Every one of these issues has political and, ideally, diplomatic dimensions that get at the most appropriate ways to manage great-power rivalry and keep the peace, and these deserve a full and separate discussion. What is important to highlight in this budget discussion, though, is the total lack of discipline the country imposes on itself in terms of military spending. In many quarters it is ritually observed that the United States spends more money on its military than the next 10 countries combined. Yet this tells us little about the many failures to make choices informed by the need to sacrifice some things in order to do other, more urgent things.
The long-running bipartisan indulgence of the Defense Department has come to mean that spending on obviously failed, outdated, or wasteful weapons systems is almost impossible to check. Here, one could make a long list. For now, though, think of the littoral combat ship, touted as a whiz-bang warship of the future when the first one was commissioned in 2008, but which the Navy’s own assessment concluded four years later was “ill-suited for combat operations against anything but” small, fast, lightly armed boats. An early estimate put their expected cost at $220 million per ship; by 2011, their cost per unit had risen to $1.8 billion.

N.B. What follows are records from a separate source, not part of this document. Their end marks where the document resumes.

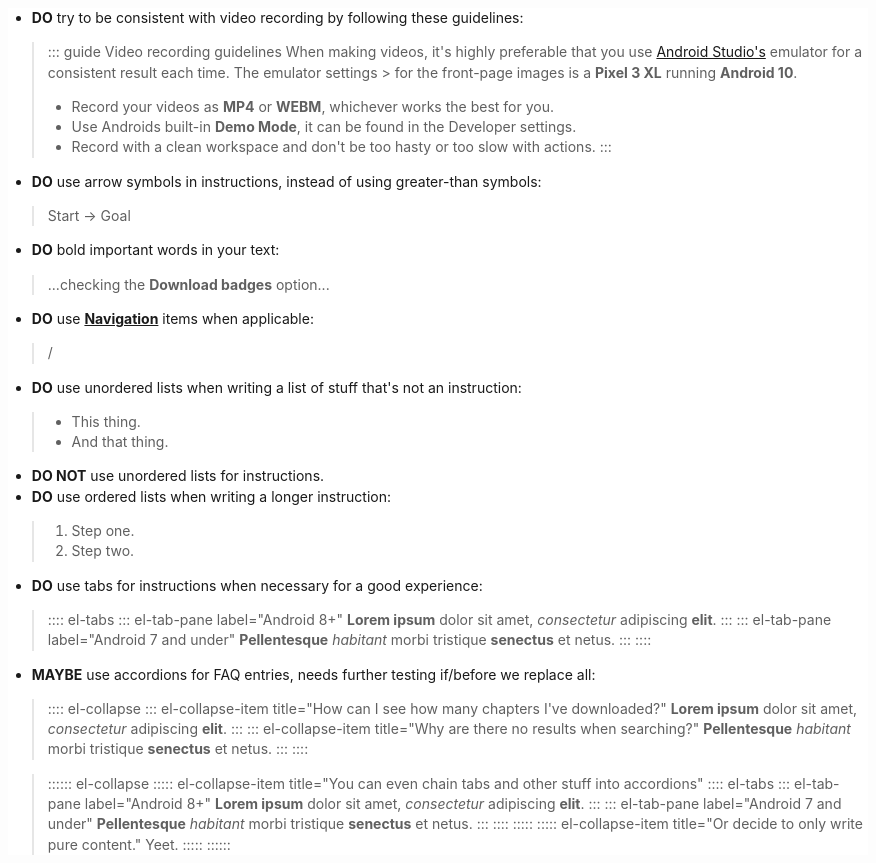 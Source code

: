 - **DO** try to be consistent with video recording by following these guidelines:
> ::: guide Video recording guidelines
> When making videos, it's highly preferable that you use [Android Studio's](https://developer.android.com/studio) emulator for a consistent result each time. The emulator settings > for the front-page images is a **Pixel 3 XL** running **Android 10**.
> - Record your videos as **MP4** or **WEBM**, whichever works the best for you.
> - Use Androids built-in **Demo Mode**, it can be found in the Developer settings.
> - Record with a clean workspace and don't be too hasty or too slow with actions.
> :::

- **DO** use arrow symbols in instructions, instead of using greater-than symbols:
> Start → Goal

- **DO** bold important words in your text:
> ...checking the **Download badges** option...

- **DO** use **[Navigation](https://github.com/jmir1/aniyomi-website/blob/master/src/.vuepress/components/Navigation.vue#L35-L82)** items when applicable:
> <NavigationText item="anime_library"/>/<NavigationText item="manga_library"/>

- **DO** use unordered lists when writing a list of stuff that's not an instruction:
> - This thing.
> - And that thing.

- **DO NOT** use unordered lists for instructions.
- **DO** use ordered lists when writing a longer instruction:
> 1. Step one.
> 1. Step two.

- **DO** use tabs for instructions when necessary for a good experience:
> :::: el-tabs
> ::: el-tab-pane label="Android 8+"
> **Lorem ipsum** dolor sit amet, _consectetur_ adipiscing **elit**.
> :::
> ::: el-tab-pane label="Android 7 and under"
> **Pellentesque** _habitant_ morbi tristique **senectus** et netus.
> :::
> ::::

- **MAYBE** use accordions for FAQ entries, needs further testing if/before we replace all:
> :::: el-collapse
> ::: el-collapse-item title="How can I see how many chapters I've downloaded?"
> **Lorem ipsum** dolor sit amet, _consectetur_ adipiscing **elit**.
> :::
> ::: el-collapse-item title="Why are there no results when searching?"
> **Pellentesque** _habitant_ morbi tristique **senectus** et netus.
> :::
> ::::

> :::::: el-collapse
> ::::: el-collapse-item title="You can even chain tabs and other stuff into accordions"
> :::: el-tabs
> ::: el-tab-pane label="Android 8+"
> **Lorem ipsum** dolor sit amet, _consectetur_ adipiscing **elit**.
> :::
> ::: el-tab-pane label="Android 7 and under"
> **Pellentesque** _habitant_ morbi tristique **senectus** et netus.
> :::
> ::::
> :::::
> ::::: el-collapse-item title="Or decide to only write pure content."
> Yeet.
> :::::
> ::::::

When the Navy itself decided last year to retire nine of the littoral combat ships that had already been built, saying they were a waste of money and didn’t meet the current threat, Congress stepped in and blocked it after fierce lobbying from business leaders who said decommissioning the ships would hurt local economies and cost jobs. Only four ships were ultimately allowed to be retired.
This is a familiar pattern. Rather than imposing cost-and-delivery-timeline discipline and cutting back on what needs to be dropped, Congress just keeps adding more money to the defense larder, with the result being that military funding is up by more than one-third since 2015.
The wasteful bipartisan approach to funding the military is ultimately short-sighted because it is founded on a belief that hardware is the most important source of the country’s strength and the ultimate basis of its standing in the world. As negotiators reached the agreement that Congress will have to vote on this week, hopefully in time to avert a default, this reality found _expression_ in where the biggest compromises were made. The battle against climate change—one of the existential challenges people everywhere now face—lost out to a new pipeline project in West Virginia and something euphemistically called permitting reform, which means letting other oil and gas projects proceed more rapidly toward development.
Others, meanwhile, touted the imposition of increased work requirements for things like food stamps and other forms of public support—a reflection of a degree of meanness for which the United States is already something of an outlier among the world’s wealthiest countries. Never mind that measures like these are unlikely to save much money.
The bigger point is that when a rich and powerful country finds it easier to cut back on the way that it invests in its people, in education, in science, and in making sure that the weakest among them are not completely left behind than to curtail useless and profligate weapons spending, there are reasons to worry about the foundations of its power.